‘You must ask for the artificers to protect you when you get to Rolvint,’ he said. ‘They’ll take you in for your betrothed’s sake.’
Having passed through so many shocks today, Rain felt reluctant to leave the safety she had found with this birdman for an even more uncertain future.
‘Can I no stay with you until go home?’
He gave a bitter laugh. ‘You have a funny sense of humour, artificer. There’s no place for the likes of you in the graveyard district.’
Rain loosened her arms from his waist. He was rejecting her, didn’t want anything to do with her now he had done his duty and rescued her.
‘You are right. No place for me here.’
It sunk in for the first time that she truly was on her own. Her mind reeled with the enormity of her situation. She had no money and no Shadow to pretend to be the designer while she worked. How would she be able to afford the journey back to Holt? Had the ambassador even had time to tell the Master he had engaged a foreign glassmaker’s services? The people who had brought her here were dead; it seemed likely that no one still alive in Magharna would take any responsibility to see to her welfare.

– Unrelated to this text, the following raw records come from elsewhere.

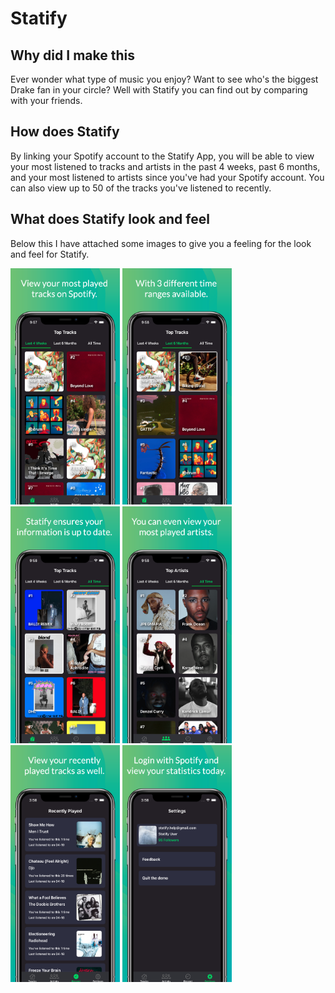 # Statify

## Why did I make this 

Ever wonder what type of music you enjoy? Want to see who's the biggest Drake fan in your circle? Well with Statify you can find out by comparing with your friends.

## How does Statify 

By linking your Spotify account to the Statify App, you will be able to view your most listened to tracks and artists in the past 4 weeks, past 6 months, and your most listened to artists since you've had your Spotify account. You can also view up to 50 of the tracks you've listened to recently.

## What does Statify look and feel 

Below this I have attached some images to give you a feeling for the look and feel for Statify.

<div>
    <img src="readme-pictures/screen_1.png" alt="screen" width="175">
    <img src="readme-pictures/screen_2.png" alt="screen" width="175">
    <img src="readme-pictures/screen_3.png" alt="screen" width="175">
    <img src="readme-pictures/screen_4.png" alt="screen" width="175">
    <img src="readme-pictures/screen_5.png" alt="screen" width="175">
    <img src="readme-pictures/screen_6.png" alt="screen" width="175">
</div>
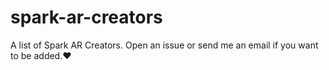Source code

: # spark-ar-creators
A list of Spark AR Creators. Open an issue or send me an email if you want to be added.❤️
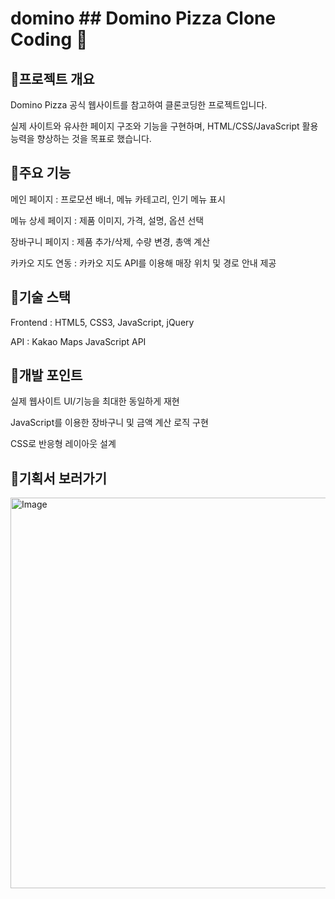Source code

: # domino ## Domino Pizza Clone Coding 🍕


## 🍕프로젝트 개요

Domino Pizza 공식 웹사이트를 참고하여 클론코딩한 프로젝트입니다.

실제 사이트와 유사한 페이지 구조와 기능을 구현하며, HTML/CSS/JavaScript 활용 능력을 향상하는 것을 목표로 했습니다.


## 🍕주요 기능

메인 페이지 : 프로모션 배너, 메뉴 카테고리, 인기 메뉴 표시

메뉴 상세 페이지 : 제품 이미지, 가격, 설명, 옵션 선택

장바구니 페이지 : 제품 추가/삭제, 수량 변경, 총액 계산

카카오 지도 연동 : 카카오 지도 API를 이용해 매장 위치 및 경로 안내 제공


## 🍕기술 스택

Frontend : HTML5, CSS3, JavaScript, jQuery

API : Kakao Maps JavaScript API


## 🍕개발 포인트

실제 웹사이트 UI/기능을 최대한 동일하게 재현

JavaScript를 이용한 장바구니 및 금액 계산 로직 구현

CSS로 반응형 레이아웃 설계


## 🍕기획서 보러가기


<a href="https://github.com/hyeji21/domino/issues/1#issue-3308266956">
  <img width="1114" height="625" alt="Image" src="https://github.com/user-attachments/assets/433bb4c0-065d-4389-abd6-fb7378f58d14" />
</a>
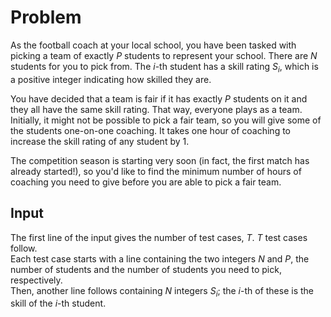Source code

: # Problem

As the football coach at your local school, you have been tasked with picking a team of exactly $P$ students to represent your school. There are $N$ students for you to pick from. The $i$-th student has a skill rating $S_i$, which is a positive integer indicating how skilled they are.

You have decided that a team is fair if it has exactly $P$ students on it and they all have the same skill rating. That way, everyone plays as a team. Initially, it might not be possible to pick a fair team, so you will give some of the students one-on-one coaching. It takes one hour of coaching to increase the skill rating of any student by $1$.

The competition season is starting very soon (in fact, the first match has already started!), so you'd like to find the minimum number of hours of coaching you need to give before you are able to pick a fair team.

## Input

The first line of the input gives the number of test cases, $T$. $T$ test cases follow.  
Each test case starts with a line containing the two integers $N$ and $P$, the number of students and the number of students you need to pick, respectively.  
Then, another line follows containing $N$ integers $S_i$; the $i$-th of these is the skill of the $i$-th student.
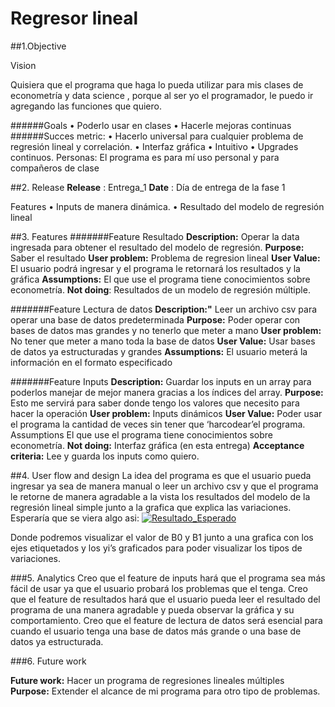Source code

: # Regresor lineal

##1.Objective

Vision

Quisiera que el programa que haga lo pueda utilizar para mis clases de econometría y data science , porque al ser yo el programador, le puedo ir agregando las funciones que quiero.

######Goals	
•	Poderlo usar en clases
•	Hacerle mejoras continuas
######Succes metric:
•	Hacerlo universal para cualquier problema de regresión lineal y correlación.
•	Interfaz gráfica
•	Intuitivo
•	Upgrades continuos.
Personas:	El programa es para mí uso personal y para compañeros de clase

##2. Release
**Release**	: Entrega_1
**Date** : Día de entrega de la fase 1

Features
•	Inputs de manera dinámica.
•	Resultado del modelo de regresión lineal

##3. Features
#######Feature	Resultado
**Description:**	Operar la data ingresada para obtener el resultado del modelo de regresión.
**Purpose:**	Saber el resultado
**User problem:**	Problema de regresion lineal
**User Value:**	El usuario podrá ingresar y el programa le retornará los resultados y la gráfica
**Assumptions:**	El que use el programa tiene conocimientos sobre econometría.
**Not doing**:	Resultados de un modelo de regresión múltiple.

#######Feature	Lectura de datos
**Description:"**	Leer un archivo csv para operar una base de datos predeterminada
**Purpose:**	Poder operar con bases de datos mas grandes y no tenerlo que meter a mano
**User problem:**	No tener que meter a mano toda la base de datos
**User Value:**	Usar bases de datos ya estructuradas y grandes
**Assumptions:**	El usuario meterá la información en el formato especificado

#######Feature	Inputs
 **Description:** 	Guardar los inputs en un array para poderlos manejar de mejor manera gracias a los índices del array.
**Purpose:**	Esto me servirá para saber donde tengo los valores que necesito para hacer la operación
**User problem:**	Inputs dinámicos
**User Value:**	Poder usar el programa la cantidad de veces sin tener que ‘harcodear’el programa.
Assumptions	El que use el programa tiene conocimientos sobre econometría.
**Not doing:**	Interfaz gráfica (en esta entrega)
**Acceptance criteria:** 	Lee y guarda los inputs como quiero.

##4. User flow and design 
La idea del programa es que el usuario pueda ingresar ya sea de manera manual o leer un archivo csv y que el programa le retorne de manera agradable a la vista los resultados del modelo de la regresión lineal simple junto a la grafica que explica las variaciones. 
Esperaría que se viera algo asi: 
[![Resultado_Esperado](https://www.google.com/url?sa=i&url=https%3A%2F%2Fes.slideshare.net%2Fjhidalgo1977%2Fregresin-simple-y-correlacin-10607318&psig=AOvVaw2wTcGpZPofA2JdAcgKvwWz&ust=1582807900048000&source=images&cd=vfe&ved=0CAIQjRxqFwoTCMjtjomh7-cCFQAAAAAdAAAAABAD "Resultado_Esperado")](https://image.slidesharecdn.com/regresinsimpleycorrelacin-111215152837-phpapp01/95/regresin-simple-y-correlacin-1-728.jpg?cb=1323963118 "Resultado_Esperado")

 
Donde podremos visualizar el valor de B0 y B1 junto a una grafica con los ejes etiquetados y los yi’s graficados para poder visualizar los tipos de variaciones.
	

###5. Analytics
Creo que el feature de inputs hará que el programa sea más fácil de usar ya que el usuario probará los problemas que el tenga.
Creo que el feature de resultados hará que el usuario pueda leer el resultado del programa de una manera agradable y pueda observar la gráfica y su comportamiento.
Creo que el feature de lectura de datos será esencial para cuando el usuario tenga una base de datos más grande o una base de datos ya estructurada.


	


###6. Future work
	
**Future work:** Hacer un programa de regresiones lineales múltiples
**Purpose:**		Extender el alcance de mi programa para otro tipo de problemas.

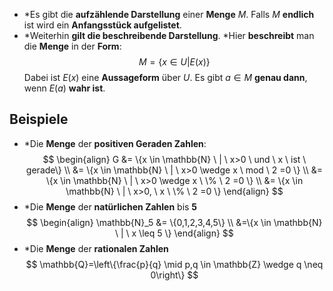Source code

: - *Es gibt die **aufzählende Darstellung** einer **Menge** $M$. Falls $M$ **endlich** ist wird ein **Anfangsstück aufgelistet**.
- *Weiterhin **gilt die beschreibende Darstellung**.
	*Hier **beschreibt** man die **Menge** in der **Form**:
	$$
	M=\{x \in U | E(x) \}
	$$
	Dabei ist $E(x)$ eine **Aussageform** über $U$.
	Es gibt $a \in M$ **genau dann**, wenn $E(a)$ **wahr ist**.

## Beispiele

- *Die **Menge** der **positiven Geraden Zahlen**:
$$
\begin{align}
G &= \{x \in \mathbb{N} \ | \ x>0 \ und \ x \ ist \ gerade\} \\
&= \{x \in \mathbb{N} \ | \ x>0 \wedge x \ mod \ 2  =0 \} \\
&= \{x \in \mathbb{N} \ | \ x>0 \wedge x \ \% \ 2 =0 \} \\
&= \{x \in \mathbb{N} \ | \ x>0, \ x \ \% \ 2 =0 \}
\end{align}
$$
- *Die **Menge** der **natürlichen Zahlen** bis **5**
$$
\begin{align}
\mathbb{N}_5 &= \{0,1,2,3,4,5\} \\
&=\{x \in \mathbb{N} \ | \ x \leq 5 \}
\end{align}
$$
- *Die **Menge** der **rationalen Zahlen**
$$
\mathbb{Q}=\left\{\frac{p}{q} \mid p,q \in \mathbb{Z} \wedge q \neq 0\right\}
$$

Rain closed her eyes, resting her forehead on Peri’s stiff back. Then again, at least she had her life. How could she be so selfish, worrying about the future when her cousin went unburied? She would survive and find a way back to Holt; she had to, for her father’s sake if for no other reason.
‘Here we are, my lady, the gates of Rolvint.’ Peri slowed Nutmeg to a stop. ‘The baths are on your left, though I expect you know that.’ He felt the girl slide off from behind him and drop to the ground. He’d forgotten how tiny she was; her head barely reached his knee as he remained in the saddle.
‘No, I do not know,’ she said, not looking at him but at the imposing gateway. ‘Not been here before.’
‘But I thought … ’ Peri quickly reviewed their conversation. He’d assumed she was travelling with a Magharnan craftsman as part of the ambassador’s entourage but another possibility struck him. ‘When did you arrive in my country?’
‘Yesterday.’ She gave a little hiccup of laughter that sounded more like a sob. ‘I do not like it very much.’
What bad luck: to tie herself to a Magharnan visiting her country, travel back to his home, only to lose him. Still, she wore jettan clothes and had been under the protection of the ambassador—an extraordinary honour for a foreigner. Her betrothed must have been one of the jettan’s most valued men to allow a non-Magharnan wife in his party. The city would look after her. She would only be at a disadvantage if it were known she had any link to a scavenger. Peri tried to ignore a niggling feeling that all was not right with the little stranger.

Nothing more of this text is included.